By analytically solving the Teukolsky gravitational wave equation for the spacetime of an ultracompact star of constant density, we derive exact and simple formulae that completely describe weakly damped oscillations trapped inside such stars. No similar complete analytic solution was known before, despite several attempts to find it. Our solution is cast in terms of the quasi normal modes of oscillations, which are eigenfunctions of the Teukolsky equation, subjected to proper boundary conditions. We give explicit coordinate form for these eigenfunctions. Each mode is characterized by a complex eigenfrequency. Its real part corresponds to the oscillation frequency f and inverse of its imaginary part to the mode characteristic damping time τ. Both f and τ are observables: they directly govern the behaviour of the “ringdonw” phase of the gravitational wave events, detected by the LIGO-Virgo-Kagra interferometers. We give explicit analytic formulae that express the mass M and radius R of the compact star in terms of the observed ringdown values f, τ . By comparing these to the values actually measured for ringdowns in specific 17 events reported by LIGO, we argue that in 13 of these 17 events the final merged object could not be an ultracompact star.

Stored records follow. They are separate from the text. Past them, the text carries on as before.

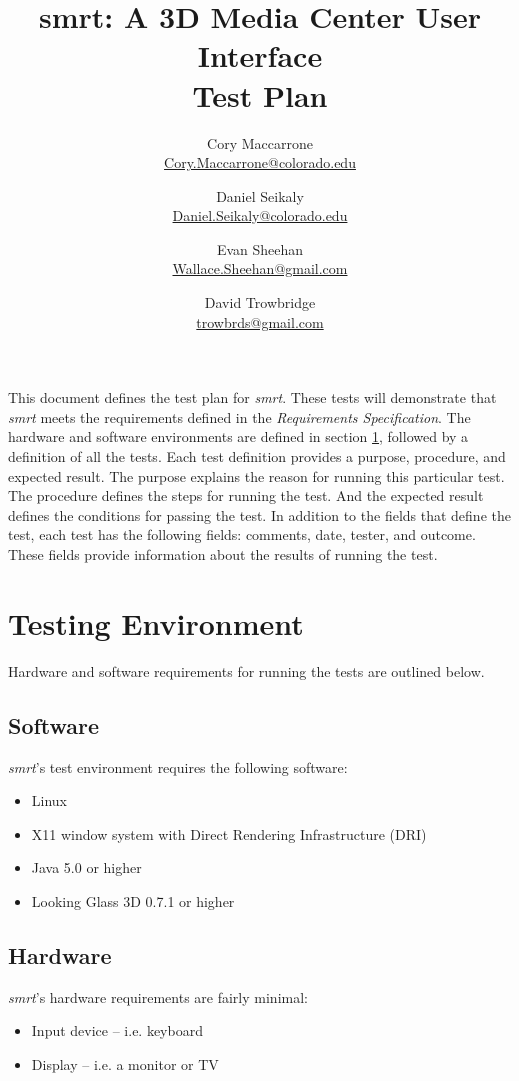 \documentclass[letterpaper, titlepage, 11pt]{article}
\title{
	smrt: A 3D Media Center User Interface
	\\
	Test Plan
}
\author{
	Cory Maccarrone  \\ {\small \href{mailto:Cory.Maccarrone@colorado.edu}{Cory.Maccarrone@colorado.edu}}
	\and
	Daniel Seikaly   \\ {\small \href{mailto:Daniel.Seikaly@colorado.edu}{Daniel.Seikaly@colorado.edu}}
	\and
	Evan Sheehan     \\ {\small \href{mailto:Wallace.Sheehan@gmail.com}{Wallace.Sheehan@gmail.com}}
	\and
	David Trowbridge \\ {\small \href{mailto:trowbrds@gmail.com}{trowbrds@gmail.com}}
}
\begin{document}
\maketitle

\raggedbottom


\hspace{1em}
\pagebreak

\tableofcontents
\listoffigures
\pagebreak

\hspace{1em}
\pagebreak




This document defines the test plan for \textit{smrt}. These tests will
demonstrate that \textit{smrt} meets the requirements defined in the
\textit{Requirements Specification}. The hardware and software environments are
defined in section \ref{sec:environment}, followed by a definition of all the
tests. Each test definition provides a purpose, procedure, and expected result.
The purpose explains the reason for running this particular test. The procedure
defines the steps for running the test. And the expected result defines the
conditions for passing the test. In addition to the fields that define the
test, each test has the following fields: comments, date, tester, and outcome.
These fields provide information about the results of running the test.

\section{Testing Environment}
\label{sec:environment}
Hardware and software requirements for running the tests are outlined below.

\subsection{Software}
\textit{smrt}'s test environment requires the following software:
\begin{itemize}
\item Linux
\item X11 window system with Direct Rendering Infrastructure (DRI)
\item Java 5.0 or higher
\item Looking Glass 3D 0.7.1 or higher
\end{itemize}

\subsection{Hardware}
\textit{smrt}'s hardware requirements are fairly minimal:
\begin{itemize}
\item Input device -- i.e. keyboard
\item Display -- i.e. a monitor or TV
\end{itemize}
\end{document}
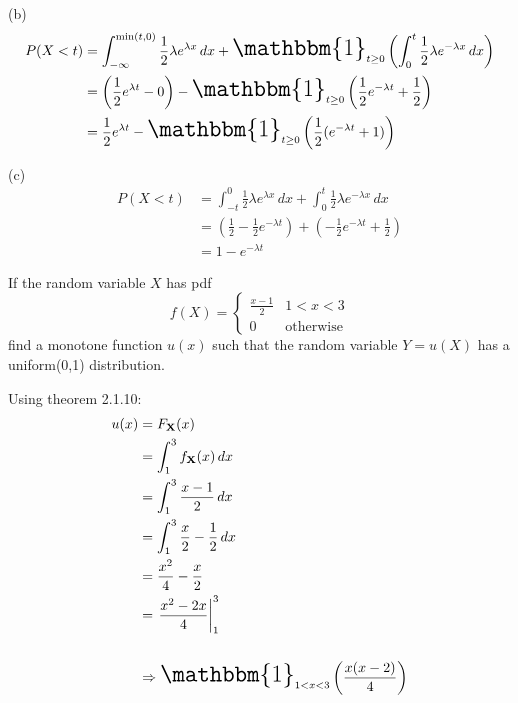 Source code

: \documentclass[12pt,letterpaper]{exam}
\begin{document}
\begin{questions}
\begin{solution}
		(b)
		\begin{align*}
			P(X<t)
			&= \int_{-\infty}^{\min(t,0)} \frac{1}{2}\lambda e^{\lambda x} \,dx 
			+ \text{\LARGE $\mathbbm{1}$}_{t\geq0} \left( \int_{0}^{t} \frac{1}{2}\lambda e^{-\lambda x} \,dx\right)  \\
			&=  \left( \frac{1}{2} e^{\lambda t} - 0 \right)
			- \text{\LARGE $\mathbbm{1}$}_{t\geq0} \left( \frac{1}{2} e^{-\lambda t} + \frac{1}{2} \right)  \\
			&=  \frac{1}{2} e^{\lambda t}
			- \text{\LARGE $\mathbbm{1}$}_{t\geq0}  \left( \frac{1}{2} (e^{-\lambda t} + 1) \right)  \\
		\end{align*}
		
		(c)
		\begin{align*}
			P(X<t)
			&= \int_{-t}^{0} \frac{1}{2}\lambda e^{\lambda x} \,dx + \int_{0}^{t} \frac{1}{2}\lambda e^{-\lambda x} \,dx  \\
			&= \left( \frac{1}{2} - \frac{1}{2} e^{-\lambda t} \right) + \left( -\frac{1}{2} e^{-\lambda t} + \frac{1}{2} \right)  \\
			&= 1 - e^{-\lambda t}
		\end{align*}
		
	\end{solution}
	\clearpage
	
	\setcounter{question}{8}
	\question  If the random variable $X$ has pdf $$f(X) = \begin{cases}\frac{x-1}{2} & 1<x<3 \\ 0 & \text{otherwise} \end{cases}$$
	find a monotone function $u(x)$ such that the random variable $Y = u(X)$ has a uniform(0,1) distribution.
	\begin{solution}
		
			Using theorem 2.1.10:
		\begin{align*}
			u(x) &= F_{\mathbf X}(x) \\
			&= \int_{1}^{3} f_\mathbf{X}(x) \,dx \\
			&= \int_{1}^{3} \frac{x-1}{2} \,dx \\
			&= \int_{1}^{3} \frac{x}{2}-\frac{1}{2} \,dx \\
			&= \frac{x^2}{4}-\frac{x}{2} \\
			&= \left. \frac{x^2-2x}{4} \right|_1^3 \\ \\
			&\Rightarrow \text{\LARGE $\mathbbm{1}$}_{1<x<3} \left( \frac{x(x-2)}{4} \right)
		\end{align*}
	\end{solution}


\end{questions}
\end{document}
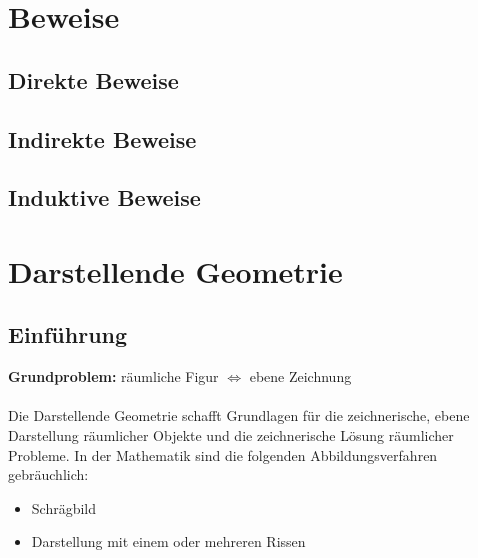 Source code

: \documentclass[12pt,a4paper]{scrbook}
\begin{document}
\chapter{Beweise}
\section{Direkte Beweise}

\section{Indirekte Beweise}

\section{Induktive Beweise}

\chapter{Darstellende Geometrie}
\section{Einführung}
\textbf{Grundproblem:} räumliche Figur $\Leftrightarrow$ ebene Zeichnung \\\\
Die Darstellende Geometrie schafft Grundlagen für die zeichnerische, ebene Darstellung räumlicher Objekte
und die zeichnerische Lösung räumlicher Probleme. In der Mathematik sind die
folgenden Abbildungsverfahren gebräuchlich:

\begin{itemize}
  \item Schrägbild
  \item Darstellung mit einem oder mehreren Rissen
\end{itemize}
\end{document}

This shows a practical usefulness of our method and its possible extensions to other hypothetical black hole alternatives: the LIGO-Virgo-Kagra data may be directly used to reject some of these alternatives as being sources of the observed ringdowns.
BIO
Marek Abramowicz is Professor Emeritus at the Physics Department of Gothenburg University (Sweden) and works part time as a professor at the N. Copernicus Astronomical Centre in Warsaw (Poland) and at the Physics Department of Silesian University in Opava (Czechia). He is a Member Academia Scientiarum et Artium Europea (欧洲科学与艺术学院士). His main field of research is theory of black hole accretion disks. Together with collaborators he discovered and/or developed models of Polish Doughnuts, slim disks, adafs, magnetically arrested disks (MAD). After his Ph.D. in 1974 under Andrzej Trautman he was a postdoctoral fellow at Stanford (with Robert Wagoner) and at Austin, Texas (with John Archibald Wheeler and Dennis Sciama). Later, he kept profesorial positions in Oxford, Trieste (Sissa and ICTP), Copenhagen (Nordita) and Gothenburg (GU and Chalmers). He supervised about 30 master and doctoral theses. Several Chinese professors were his students or students of his students.